Problem. Given open, bounded set $\Omega\subset\mathbb R^d$ with smooth boundary $\partial\Omega$ and given smooth function $\varphi$ on $\partial\Omega$. As known, problem $$ \begin{cases} \Delta u=0, & \text{in $\Omega$,} \\ \\ \\ \lim_{\begin{matrix}x \to y \\ x \in \Omega \end{matrix}} u(x)=\varphi(y), & y\in\partial\Omega\setminus\{y_0\} \\ \end{cases} $$
has solution $u\in C^2(\Omega)$. Here boundary conditions are defined anywhere on $\partial\Omega$ except one point $y_0$.
- Show that solution is not unique.
- Show that bounded solution is unique.
For simplification we can use $d=2$ or $d=3$ ($d$ is the dimension of $\Omega$) and part of boundary, where $y_0$ locate, we can assume flat.

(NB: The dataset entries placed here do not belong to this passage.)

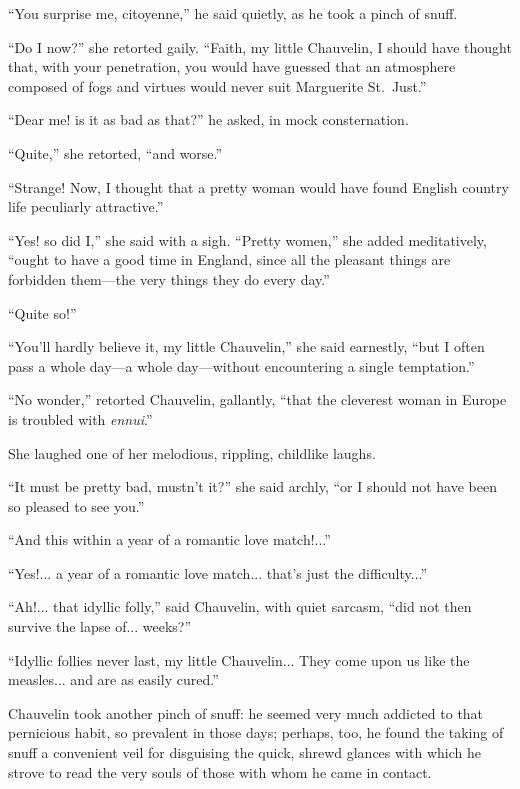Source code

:\documentclass[paper=5.5in:8.5in,BCOR=7mm,twoside,DIV=calc,12pt,usegeometry,chapterprefix,endperiod,headings=big]{scrbook}
\begin{document}
\enquote{You surprise me, citoyenne,} he said quietly, as he took a pinch of snuff.

\enquote{Do I now?} she retorted gaily. \enquote{Faith, my little Chauvelin, I should have thought that, with your penetration, you would have guessed that an atmosphere composed of fogs and virtues would never suit Marguerite St.~Just.}

\enquote{Dear me! is it as bad as that?} he asked, in mock consternation.

\enquote{Quite,} she retorted, \enquote{and worse.}

\enquote{Strange! Now, I thought that a pretty woman would have found English country life peculiarly attractive.}

\enquote{Yes! so did I,} she said with a sigh. \enquote{Pretty women,} she added meditatively, \enquote{ought to have a good time in England, since all the pleasant things are forbidden them---the very things they do every day.}

\enquote{Quite so!}

\enquote{You'll hardly believe it, my little Chauvelin,} she said earnestly, \enquote{but I often pass a whole day---a whole day---without encountering a single temptation.}

\enquote{No wonder,} retorted Chauvelin, gallantly, \enquote{that the cleverest woman in Europe is troubled with \textit{ennui}.}

She laughed one of her melodious, rippling, childlike laughs.

\enquote{It must be pretty bad, mustn't it?} she said archly, \enquote{or I should not have been so pleased to see you.}

\enquote{And this within a year of a romantic love match!...}

\enquote{Yes!... a year of a romantic love match... that's just the difficulty...}

\enquote{Ah!... that idyllic folly,} said Chauvelin, with quiet sarcasm, \enquote{did not then survive the lapse of... weeks?}

\enquote{Idyllic follies never last, my little Chauvelin... They come upon us like the measles... and are as easily cured.}

Chauvelin took another pinch of snuff: he seemed very much addicted to that pernicious habit, so prevalent in those days; perhaps, too, he found the taking of snuff a convenient veil for disguising the quick, shrewd glances with which he strove to read the very souls of those with whom he came in contact.
\end{document}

Can anyone give me some ideas?
$\bullet\;$ Take $\Omega=\{x\in\mathbb{R}^n\,\colon\,|x|<1,\,x_n>0\}$, $n\geqslant 2$. It is clear that a function $$ u(x)=x_n-\frac{x_n}{|x|^n} $$ solves the homogeneous bvp $$ \begin{cases}\tag{$\ast$} \Delta\,u=0,\quad x\in\Omega,\\ u\bigr|_{\partial\Omega\backslash \{0\}}=0. \end{cases} $$ $\bullet\;$ Let $u\in C^2(\Omega)\cap C\bigl(\overline{\Omega}\backslash\{0\}\bigr)$ be a bounded solution of a bvp $(\ast)$. Consider an odd extension of $u$ from $\,\Omega\,$ to a lower half of the unit ball $B=\{x\in\mathbb{R}^n\,\colon\,|x|<1\}$, namely, $$ u(x)= \begin{cases} u(x),\;\; x\in \overline{\Omega}\backslash \{0\},\\ u(x',-x_n),\;\; x\in B\,\colon\;x_n<0. \end{cases} $$ It is clear that $\,u\,$ is weakly harmonic in $\,B\backslash \{0\}$, and hence $u\in C^2(B\backslash \{0\})\cap C\bigl(\overline{B}\backslash\{0\})$ is a bounded harmonic function in $B\backslash\{0\}$ with a removable singularity at $x=0$, i.e., function $u\in C^2(B)\cap C\bigl(\overline{B})$ is harmonic in $B$, whence follows $\,u=0\,$ in $B\,$ by the maximum principle implying the uniqueness.